Ibu menepis tangan besar Ayah dan meraih jariku yang terulur berdiri di depanku.

"Chanyeol," Ia menyeka darah di sudut bibirnya membuatku dan Ayah menjadi tambah khawatir.

"Ayo bercerai," Dan Ayah mulai panik.

"Baekhyun, aku mohon, jangan..." Ayah menangis pilu membuatku membeku.

"Aku akan mati kalau kau pergi, " Dan tubuh besar itu bergetar.

"Di sini sama saja aku yang akan mati."

Kedua pasangan itu menangis.

"Chanyeol, dari dulu sudah aku katakan, kamu boleh menjadi seberengsek mungkin. Tapi ketika menikah, aku harap aku jadi satu-satunya."

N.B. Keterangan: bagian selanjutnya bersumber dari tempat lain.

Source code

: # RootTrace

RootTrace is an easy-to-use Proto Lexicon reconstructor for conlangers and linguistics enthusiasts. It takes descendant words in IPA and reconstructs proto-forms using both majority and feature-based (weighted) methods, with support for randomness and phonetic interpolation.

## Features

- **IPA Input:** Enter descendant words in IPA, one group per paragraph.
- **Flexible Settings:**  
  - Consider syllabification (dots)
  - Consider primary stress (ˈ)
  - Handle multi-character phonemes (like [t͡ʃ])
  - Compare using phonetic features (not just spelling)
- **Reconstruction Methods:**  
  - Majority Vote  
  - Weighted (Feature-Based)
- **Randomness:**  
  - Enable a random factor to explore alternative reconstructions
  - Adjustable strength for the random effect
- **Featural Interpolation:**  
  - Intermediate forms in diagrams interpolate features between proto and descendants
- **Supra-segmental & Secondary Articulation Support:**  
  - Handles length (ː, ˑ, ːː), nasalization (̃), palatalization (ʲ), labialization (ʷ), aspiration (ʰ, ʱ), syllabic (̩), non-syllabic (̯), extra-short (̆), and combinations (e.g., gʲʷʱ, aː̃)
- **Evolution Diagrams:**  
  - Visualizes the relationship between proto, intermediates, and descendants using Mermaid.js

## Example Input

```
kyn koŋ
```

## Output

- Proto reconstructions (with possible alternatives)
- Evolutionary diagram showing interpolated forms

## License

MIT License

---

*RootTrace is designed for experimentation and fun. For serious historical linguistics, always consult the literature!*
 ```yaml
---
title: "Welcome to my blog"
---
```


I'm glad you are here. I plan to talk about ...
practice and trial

"Kau yang pertama, aku bersumpah!"

"Tapi kamu tidak pernah merasa cukup denganku."

"Say-"

"Pertama bukan berarti satu-satunya'kan?"

"Aku... Sa-sangat mencintaimu."

"Aku tahu," Ibu menoleh padaku, yang balik kupandang dengan mata mengabur penuh air mata.

"Kalau begitu lepaskan aku."

Bu, kau hebat sekali.

Tapi benar kata Ayah, kalau ia akan mati jika kau pergi darinya.

Ayah, semoga tenang, aku dan Bunda sangat menyayangimu.